The Yonahlossee Riding Camp for Girls


Anton DiSclafani - 2013
    It is 1930, the midst of the Great Depression. After her mysterious role in a family tragedy, passionate, strong-willed Thea Atwell, age fifteen, has been cast out of her Florida home, exiled to an equestrienne boarding school for Southern debutantes. High in the Blue Ridge Mountains, with its complex social strata ordered by money, beauty, and girls’ friendships, the Yonahlossee Riding Camp for Girls is a far remove from the free-roaming, dreamlike childhood Thea shared with her twin brother on their family’s citrus farm—a world now partially shattered.
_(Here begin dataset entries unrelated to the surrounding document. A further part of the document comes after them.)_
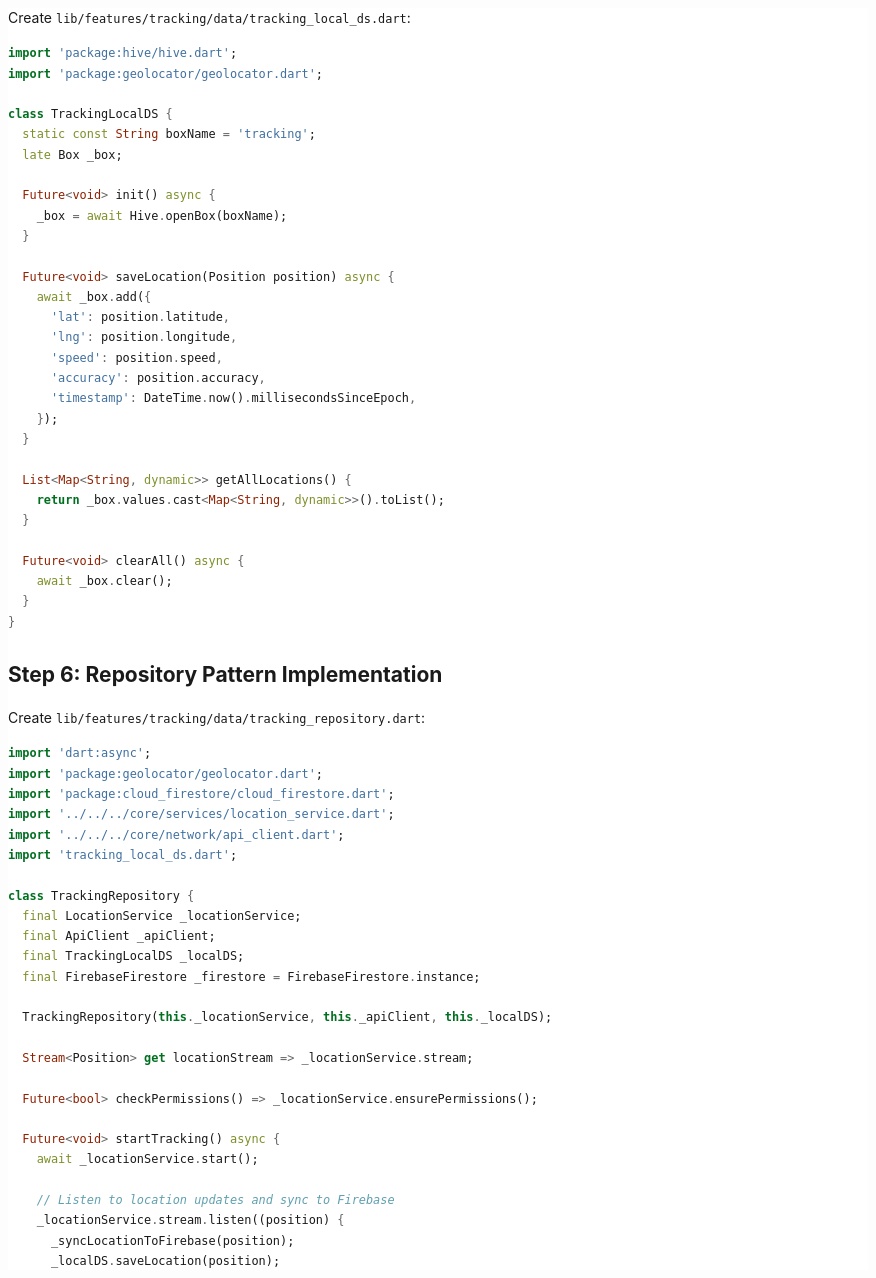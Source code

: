 Create `lib/features/tracking/data/tracking_local_ds.dart`:

```dart
import 'package:hive/hive.dart';
import 'package:geolocator/geolocator.dart';

class TrackingLocalDS {
  static const String boxName = 'tracking';
  late Box _box;

  Future<void> init() async {
    _box = await Hive.openBox(boxName);
  }

  Future<void> saveLocation(Position position) async {
    await _box.add({
      'lat': position.latitude,
      'lng': position.longitude,
      'speed': position.speed,
      'accuracy': position.accuracy,
      'timestamp': DateTime.now().millisecondsSinceEpoch,
    });
  }

  List<Map<String, dynamic>> getAllLocations() {
    return _box.values.cast<Map<String, dynamic>>().toList();
  }

  Future<void> clearAll() async {
    await _box.clear();
  }
}
```

## Step 6: Repository Pattern Implementation

Create `lib/features/tracking/data/tracking_repository.dart`:

```dart
import 'dart:async';
import 'package:geolocator/geolocator.dart';
import 'package:cloud_firestore/cloud_firestore.dart';
import '../../../core/services/location_service.dart';
import '../../../core/network/api_client.dart';
import 'tracking_local_ds.dart';

class TrackingRepository {
  final LocationService _locationService;
  final ApiClient _apiClient;
  final TrackingLocalDS _localDS;
  final FirebaseFirestore _firestore = FirebaseFirestore.instance;

  TrackingRepository(this._locationService, this._apiClient, this._localDS);

  Stream<Position> get locationStream => _locationService.stream;

  Future<bool> checkPermissions() => _locationService.ensurePermissions();

  Future<void> startTracking() async {
    await _locationService.start();
    
    // Listen to location updates and sync to Firebase
    _locationService.stream.listen((position) {
      _syncLocationToFirebase(position);
      _localDS.saveLocation(position);
```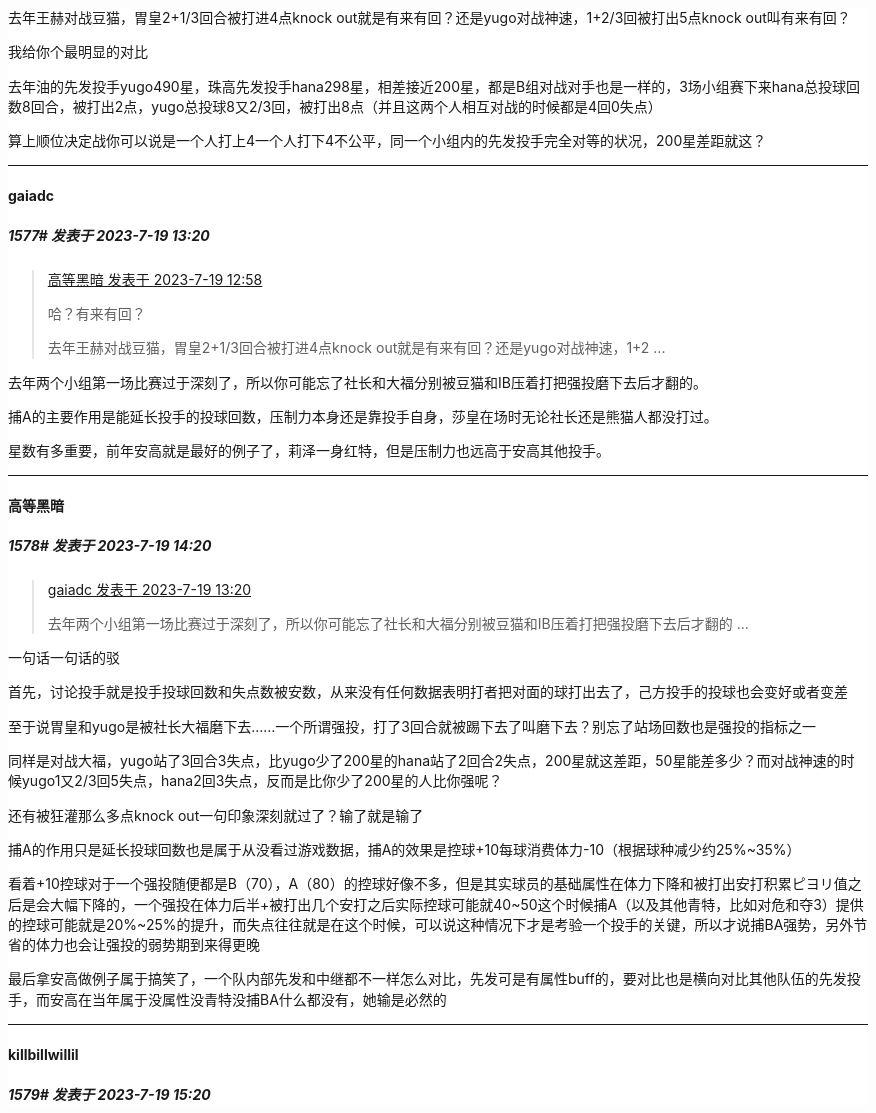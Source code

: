 去年王赫对战豆猫，胃皇2+1/3回合被打进4点knock out就是有来有回？还是yugo对战神速，1+2/3回被打出5点knock out叫有来有回？

我给你个最明显的对比

去年油的先发投手yugo490星，珠高先发投手hana298星，相差接近200星，都是B组对战对手也是一样的，3场小组赛下来hana总投球回数8回合，被打出2点，yugo总投球8又2/3回，被打出8点（并且这两个人相互对战的时候都是4回0失点）

算上顺位决定战你可以说是一个人打上4一个人打下4不公平，同一个小组内的先发投手完全对等的状况，200星差距就这？


*****

####  gaiadc  
##### 1577#       发表于 2023-7-19 13:20

<blockquote><a href="httphttps://bbs.saraba1st.com/2b/forum.php?mod=redirect&amp;goto=findpost&amp;pid=61715672&amp;ptid=2117684" target="_blank">高等黑暗 发表于 2023-7-19 12:58</a>

哈？有来有回？

去年王赫对战豆猫，胃皇2+1/3回合被打进4点knock out就是有来有回？还是yugo对战神速，1+2 ...</blockquote>
去年两个小组第一场比赛过于深刻了，所以你可能忘了社长和大福分别被豆猫和IB压着打把强投磨下去后才翻的。

捕A的主要作用是能延长投手的投球回数，压制力本身还是靠投手自身，莎皇在场时无论社长还是熊猫人都没打过。

星数有多重要，前年安高就是最好的例子了，莉泽一身红特，但是压制力也远高于安高其他投手。


*****

####  高等黑暗  
##### 1578#       发表于 2023-7-19 14:20

<blockquote><a href="httphttps://bbs.saraba1st.com/2b/forum.php?mod=redirect&amp;goto=findpost&amp;pid=61715911&amp;ptid=2117684" target="_blank">gaiadc 发表于 2023-7-19 13:20</a>

去年两个小组第一场比赛过于深刻了，所以你可能忘了社长和大福分别被豆猫和IB压着打把强投磨下去后才翻的 ...</blockquote>
一句话一句话的驳

首先，讨论投手就是投手投球回数和失点数被安数，从来没有任何数据表明打者把对面的球打出去了，己方投手的投球也会变好或者变差

至于说胃皇和yugo是被社长大福磨下去……一个所谓强投，打了3回合就被踢下去了叫磨下去？别忘了站场回数也是强投的指标之一

同样是对战大福，yugo站了3回合3失点，比yugo少了200星的hana站了2回合2失点，200星就这差距，50星能差多少？而对战神速的时候yugo1又2/3回5失点，hana2回3失点，反而是比你少了200星的人比你强呢？

还有被狂灌那么多点knock out一句印象深刻就过了？输了就是输了 

捕A的作用只是延长投球回数也是属于从没看过游戏数据，捕A的效果是控球+10每球消费体力-10（根据球种减少约25%~35%）

看着+10控球对于一个强投随便都是B（70），A（80）的控球好像不多，但是其实球员的基础属性在体力下降和被打出安打积累ピヨリ值之后是会大幅下降的，一个强投在体力后半+被打出几个安打之后实际控球可能就40~50这个时候捕A（以及其他青特，比如对危和夺3）提供的控球可能就是20%~25%的提升，而失点往往就是在这个时候，可以说这种情况下才是考验一个投手的关键，所以才说捕BA强势，另外节省的体力也会让强投的弱势期到来得更晚

最后拿安高做例子属于搞笑了，一个队内部先发和中继都不一样怎么对比，先发可是有属性buff的，要对比也是横向对比其他队伍的先发投手，而安高在当年属于没属性没青特没捕BA什么都没有，她输是必然的


*****

####  killbillwillil  
##### 1579#       发表于 2023-7-19 15:20
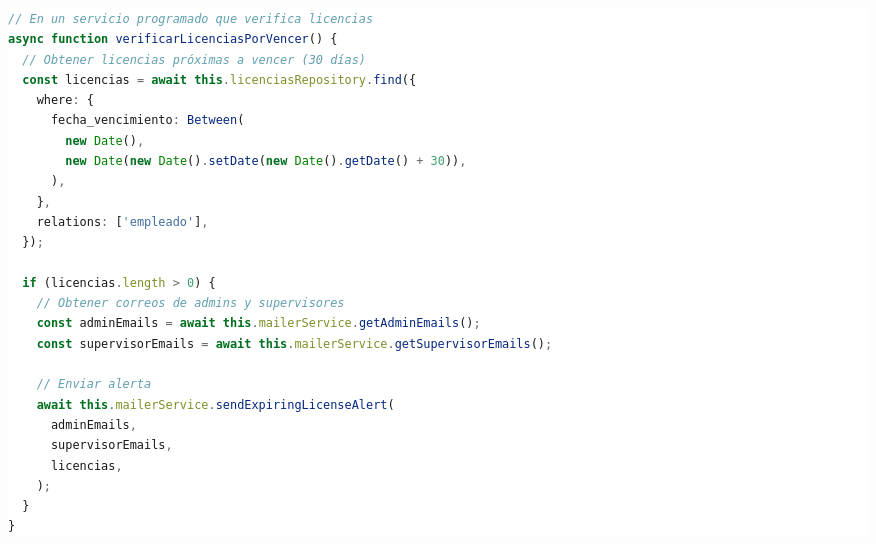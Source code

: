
 ```typescript
// En un servicio programado que verifica licencias
async function verificarLicenciasPorVencer() {
  // Obtener licencias próximas a vencer (30 días)
  const licencias = await this.licenciasRepository.find({
    where: {
      fecha_vencimiento: Between(
        new Date(),
        new Date(new Date().setDate(new Date().getDate() + 30)),
      ),
    },
    relations: ['empleado'],
  });

  if (licencias.length > 0) {
    // Obtener correos de admins y supervisores
    const adminEmails = await this.mailerService.getAdminEmails();
    const supervisorEmails = await this.mailerService.getSupervisorEmails();

    // Enviar alerta
    await this.mailerService.sendExpiringLicenseAlert(
      adminEmails,
      supervisorEmails,
      licencias,
    );
  }
}
```

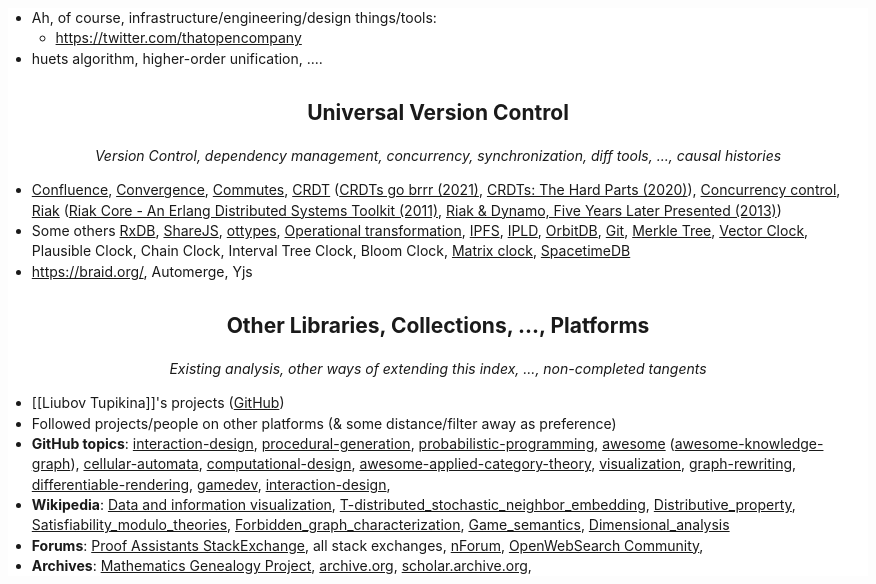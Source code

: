 - Ah, of course, infrastructure/engineering/design things/tools:
	- https://twitter.com/thatopencompany
- huets algorithm, higher-order unification, ....


<div align="center">  
  
## Universal Version Control
*Version Control, dependency management, concurrency, synchronization, diff tools, ..., causal histories*

</div>


- [Confluence](https://en.wikipedia.org/wiki/Confluence_(abstract_rewriting)), [Convergence](https://en.wikipedia.org/wiki/Convergence_(logic)), [Commutes](https://en.wikipedia.org/wiki/Commutative_property),  [CRDT](https://en.wikipedia.org/wiki/Conflict-free_replicated_data_type) ([CRDTs go brrr (2021)](https://josephg.com/blog/crdts-go-brrr/), [CRDTs: The Hard Parts (2020)](https://www.youtube.com/watch?v=x7drE24geUw)), [Concurrency control](https://en.wikipedia.org/wiki/Concurrency_control), [Riak](https://riak.com/) ([Riak Core - An Erlang Distributed Systems Toolkit (2011)](https://vimeo.com/21772889), [Riak & Dynamo, Five Years Later Presented (2013)](https://www.youtube.com/watch?v=AxG9DROsnqg))
- Some others [RxDB](https://rxdb.info/), [ShareJS](https://github.com/share), [ottypes](https://github.com/ottypes), [Operational transformation](https://en.wikipedia.org/wiki/Operational_transformation), [IPFS](https://ipfs.tech/), [IPLD](https://ipld.io/), [OrbitDB](https://github.com/orbitdb/orbitdb), [Git](https://en.wikipedia.org/wiki/Git), [Merkle Tree](https://en.wikipedia.org/wiki/Merkle_tree), [Vector Clock](https://en.wikipedia.org/wiki/Vector_clock), Plausible Clock, Chain Clock, Interval Tree Clock, Bloom Clock, [Matrix clock](https://en.wikipedia.org/wiki/Matrix_clock), [SpacetimeDB](https://github.com/clockworklabs/SpacetimeDB)
- https://braid.org/, Automerge, Yjs


<div align="center">  
  
## Other Libraries, Collections, ..., Platforms
*Existing analysis, other ways of extending this index, ..., non-completed tangents*

</div>

- [[Liubov Tupikina]]'s projects ([GitHub](https://github.com/Liyubov?tab=repositories))
- Followed projects/people on other platforms (& some distance/filter away as preference)
- **GitHub topics**: [interaction-design](https://github.com/topics/interaction-design), [procedural-generation](https://github.com/topics/procedural-generation), [probabilistic-programming](https://github.com/topics/probabilistic-programming), [awesome](https://github.com/topics/awesome) ([awesome-knowledge-graph](https://github.com/totogo/awesome-knowledge-graph)), [cellular-automata](https://github.com/topics/cellular-automata), [computational-design](https://github.com/topics/computational-design), [awesome-applied-category-theory](https://github.com/jules-hedges/awesome-applied-category-theory), [visualization](https://github.com/topics/visualization), [graph-rewriting](https://github.com/topics/graph-rewriting), [differentiable-rendering](https://github.com/topics/differentiable-rendering), [gamedev](https://github.com/topics/gamedev), [interaction-design](https://github.com/topics/interaction-design), 
- **Wikipedia**: [Data and information visualization](https://en.wikipedia.org/wiki/Data_and_information_visualization), [T-distributed_stochastic_neighbor_embedding](https://en.wikipedia.org/wiki/T-distributed_stochastic_neighbor_embedding), [Distributive_property](https://en.wikipedia.org/wiki/Distributive_property), [Satisfiability_modulo_theories](https://en.wikipedia.org/wiki/Satisfiability_modulo_theories), [Forbidden_graph_characterization](https://en.wikipedia.org/wiki/Forbidden_graph_characterization), [Game_semantics](https://en.wikipedia.org/wiki/Game_semantics), [Dimensional_analysis](https://en.wikipedia.org/wiki/Dimensional_analysis)
- **Forums**: [Proof Assistants StackExchange](https://proofassistants.stackexchange.com/), all stack exchanges, [nForum](https://nforum.ncatlab.org/), [OpenWebSearch Community](https://zenodo.org/communities/owseu/records?q=&l=list&p=1&s=10&sort=newest), 
- **Archives**: [Mathematics Genealogy Project](https://genealogy.math.ndsu.nodak.edu/), [archive.org](https://archive.org/), [scholar.archive.org](https://scholar.archive.org/),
As Thea grapples with her responsibility for the events of the past year that led her here, she finds herself enmeshed in a new order, one that will change her sense of what is possible for herself, her family, her country.Weaving provocatively between home and school, the narrative powerfully unfurls the true story behind Thea’s expulsion from her family, but it isn’t long before the mystery of her past is rivaled by the question of how it will shape her future. Part scandalous love story, part heartbreaking family drama, The Yonahlossee Riding Camp for Girls is an immersive, transporting page-turner—a vivid, propulsive novel about sex, love, family, money, class, home, and horses, all set against the ominous threat of the Depression—and the major debut of an important new writer.